[Task directions] Print the data that follows exactly, leaving nothing out.

[Stored data]
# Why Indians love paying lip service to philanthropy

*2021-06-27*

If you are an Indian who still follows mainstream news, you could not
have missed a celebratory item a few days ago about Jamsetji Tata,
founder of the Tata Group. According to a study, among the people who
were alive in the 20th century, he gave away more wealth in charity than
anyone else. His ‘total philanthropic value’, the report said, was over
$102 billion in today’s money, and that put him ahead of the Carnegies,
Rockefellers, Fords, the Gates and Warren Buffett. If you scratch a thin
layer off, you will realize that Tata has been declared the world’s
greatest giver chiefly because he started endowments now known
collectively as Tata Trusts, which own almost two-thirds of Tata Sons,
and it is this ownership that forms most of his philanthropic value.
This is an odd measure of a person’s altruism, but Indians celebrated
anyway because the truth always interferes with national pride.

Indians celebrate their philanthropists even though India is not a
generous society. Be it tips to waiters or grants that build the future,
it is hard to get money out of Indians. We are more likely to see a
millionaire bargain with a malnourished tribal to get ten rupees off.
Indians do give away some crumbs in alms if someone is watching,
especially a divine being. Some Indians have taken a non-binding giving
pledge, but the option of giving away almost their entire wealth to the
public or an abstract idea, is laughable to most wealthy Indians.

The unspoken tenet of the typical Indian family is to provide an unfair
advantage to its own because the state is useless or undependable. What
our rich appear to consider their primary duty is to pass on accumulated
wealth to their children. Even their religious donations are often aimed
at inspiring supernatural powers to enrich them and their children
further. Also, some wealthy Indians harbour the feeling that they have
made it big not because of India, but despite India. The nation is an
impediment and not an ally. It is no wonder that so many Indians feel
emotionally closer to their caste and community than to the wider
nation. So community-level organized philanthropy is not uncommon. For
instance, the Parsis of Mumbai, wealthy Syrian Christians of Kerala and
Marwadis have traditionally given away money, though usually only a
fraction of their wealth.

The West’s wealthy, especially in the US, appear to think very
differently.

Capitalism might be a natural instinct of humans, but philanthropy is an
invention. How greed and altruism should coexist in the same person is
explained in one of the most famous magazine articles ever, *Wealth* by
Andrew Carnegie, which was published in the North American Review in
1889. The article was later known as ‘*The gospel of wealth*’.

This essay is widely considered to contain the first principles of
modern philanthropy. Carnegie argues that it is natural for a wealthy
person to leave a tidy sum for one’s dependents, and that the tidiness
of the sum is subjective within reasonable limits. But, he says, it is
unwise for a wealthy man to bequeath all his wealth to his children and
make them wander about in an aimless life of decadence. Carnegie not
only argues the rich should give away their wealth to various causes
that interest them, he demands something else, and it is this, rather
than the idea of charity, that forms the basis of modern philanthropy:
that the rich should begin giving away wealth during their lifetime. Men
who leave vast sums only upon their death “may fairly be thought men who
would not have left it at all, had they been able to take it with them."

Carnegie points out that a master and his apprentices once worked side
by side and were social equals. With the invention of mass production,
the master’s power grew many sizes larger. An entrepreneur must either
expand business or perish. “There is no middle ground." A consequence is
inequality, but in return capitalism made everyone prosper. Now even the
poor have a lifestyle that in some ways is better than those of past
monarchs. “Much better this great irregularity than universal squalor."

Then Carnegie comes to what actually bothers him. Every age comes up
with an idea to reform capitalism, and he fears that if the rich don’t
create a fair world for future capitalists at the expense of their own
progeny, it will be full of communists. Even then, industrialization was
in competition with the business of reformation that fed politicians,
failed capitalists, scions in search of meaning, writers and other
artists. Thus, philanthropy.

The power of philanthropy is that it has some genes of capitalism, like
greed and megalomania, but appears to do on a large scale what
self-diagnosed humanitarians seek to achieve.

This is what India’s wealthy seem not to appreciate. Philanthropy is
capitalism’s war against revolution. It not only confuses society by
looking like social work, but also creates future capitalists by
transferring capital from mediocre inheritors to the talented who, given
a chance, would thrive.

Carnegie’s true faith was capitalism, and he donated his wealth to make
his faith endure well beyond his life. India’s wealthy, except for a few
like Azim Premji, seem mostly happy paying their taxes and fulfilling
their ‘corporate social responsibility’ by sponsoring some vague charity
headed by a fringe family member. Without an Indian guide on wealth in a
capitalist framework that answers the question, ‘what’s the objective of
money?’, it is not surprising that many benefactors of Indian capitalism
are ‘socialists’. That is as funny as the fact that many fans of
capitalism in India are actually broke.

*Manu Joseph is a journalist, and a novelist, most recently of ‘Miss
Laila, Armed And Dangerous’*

[Completed exercise]
# Why Indians love paying lip service to philanthropy

*2021-06-27*

If you are an Indian who still follows mainstream news, you could not
have missed a celebratory item a few days ago about Jamsetji Tata,
founder of the Tata Group. According to a study, among the people who
were alive in the 20th century, he gave away more wealth in charity than
anyone else. His ‘total philanthropic value’, the report said, was over
$102 billion in today’s money, and that put him ahead of the Carnegies,
Rockefellers, Fords, the Gates and Warren Buffett. If you scratch a thin
layer off, you will realize that Tata has been declared the world’s
greatest giver chiefly because he started endowments now known
collectively as Tata Trusts, which own almost two-thirds of Tata Sons,
and it is this ownership that forms most of his philanthropic value.
This is an odd measure of a person’s altruism, but Indians celebrated
anyway because the truth always interferes with national pride.

Indians celebrate their philanthropists even though India is not a
generous society. Be it tips to waiters or grants that build the future,
it is hard to get money out of Indians. We are more likely to see a
millionaire bargain with a malnourished tribal to get ten rupees off.
Indians do give away some crumbs in alms if someone is watching,
especially a divine being. Some Indians have taken a non-binding giving
pledge, but the option of giving away almost their entire wealth to the
public or an abstract idea, is laughable to most wealthy Indians.

The unspoken tenet of the typical Indian family is to provide an unfair
advantage to its own because the state is useless or undependable. What
our rich appear to consider their primary duty is to pass on accumulated
wealth to their children. Even their religious donations are often aimed
at inspiring supernatural powers to enrich them and their children
further. Also, some wealthy Indians harbour the feeling that they have
made it big not because of India, but despite India. The nation is an
impediment and not an ally. It is no wonder that so many Indians feel
emotionally closer to their caste and community than to the wider
nation. So community-level organized philanthropy is not uncommon. For
instance, the Parsis of Mumbai, wealthy Syrian Christians of Kerala and
Marwadis have traditionally given away money, though usually only a
fraction of their wealth.

The West’s wealthy, especially in the US, appear to think very
differently.

Capitalism might be a natural instinct of humans, but philanthropy is an
invention. How greed and altruism should coexist in the same person is
explained in one of the most famous magazine articles ever, *Wealth* by
Andrew Carnegie, which was published in the North American Review in
1889. The article was later known as ‘*The gospel of wealth*’.

This essay is widely considered to contain the first principles of
modern philanthropy. Carnegie argues that it is natural for a wealthy
person to leave a tidy sum for one’s dependents, and that the tidiness
of the sum is subjective within reasonable limits. But, he says, it is
unwise for a wealthy man to bequeath all his wealth to his children and
make them wander about in an aimless life of decadence. Carnegie not
only argues the rich should give away their wealth to various causes
that interest them, he demands something else, and it is this, rather
than the idea of charity, that forms the basis of modern philanthropy:
that the rich should begin giving away wealth during their lifetime. Men
who leave vast sums only upon their death “may fairly be thought men who
would not have left it at all, had they been able to take it with them."

Carnegie points out that a master and his apprentices once worked side
by side and were social equals. With the invention of mass production,
the master’s power grew many sizes larger. An entrepreneur must either
expand business or perish. “There is no middle ground." A consequence is
inequality, but in return capitalism made everyone prosper. Now even the
poor have a lifestyle that in some ways is better than those of past
monarchs. “Much better this great irregularity than universal squalor."

Then Carnegie comes to what actually bothers him. Every age comes up
with an idea to reform capitalism, and he fears that if the rich don’t
create a fair world for future capitalists at the expense of their own
progeny, it will be full of communists. Even then, industrialization was
in competition with the business of reformation that fed politicians,
failed capitalists, scions in search of meaning, writers and other
artists. Thus, philanthropy.

The power of philanthropy is that it has some genes of capitalism, like
greed and megalomania, but appears to do on a large scale what
self-diagnosed humanitarians seek to achieve.

This is what India’s wealthy seem not to appreciate. Philanthropy is
capitalism’s war against revolution. It not only confuses society by
looking like social work, but also creates future capitalists by
transferring capital from mediocre inheritors to the talented who, given
a chance, would thrive.

Carnegie’s true faith was capitalism, and he donated his wealth to make
his faith endure well beyond his life. India’s wealthy, except for a few
like Azim Premji, seem mostly happy paying their taxes and fulfilling
their ‘corporate social responsibility’ by sponsoring some vague charity
headed by a fringe family member. Without an Indian guide on wealth in a
capitalist framework that answers the question, ‘what’s the objective of
money?’, it is not surprising that many benefactors of Indian capitalism
are ‘socialists’. That is as funny as the fact that many fans of
capitalism in India are actually broke.

*Manu Joseph is a journalist, and a novelist, most recently of ‘Miss
Laila, Armed And Dangerous’*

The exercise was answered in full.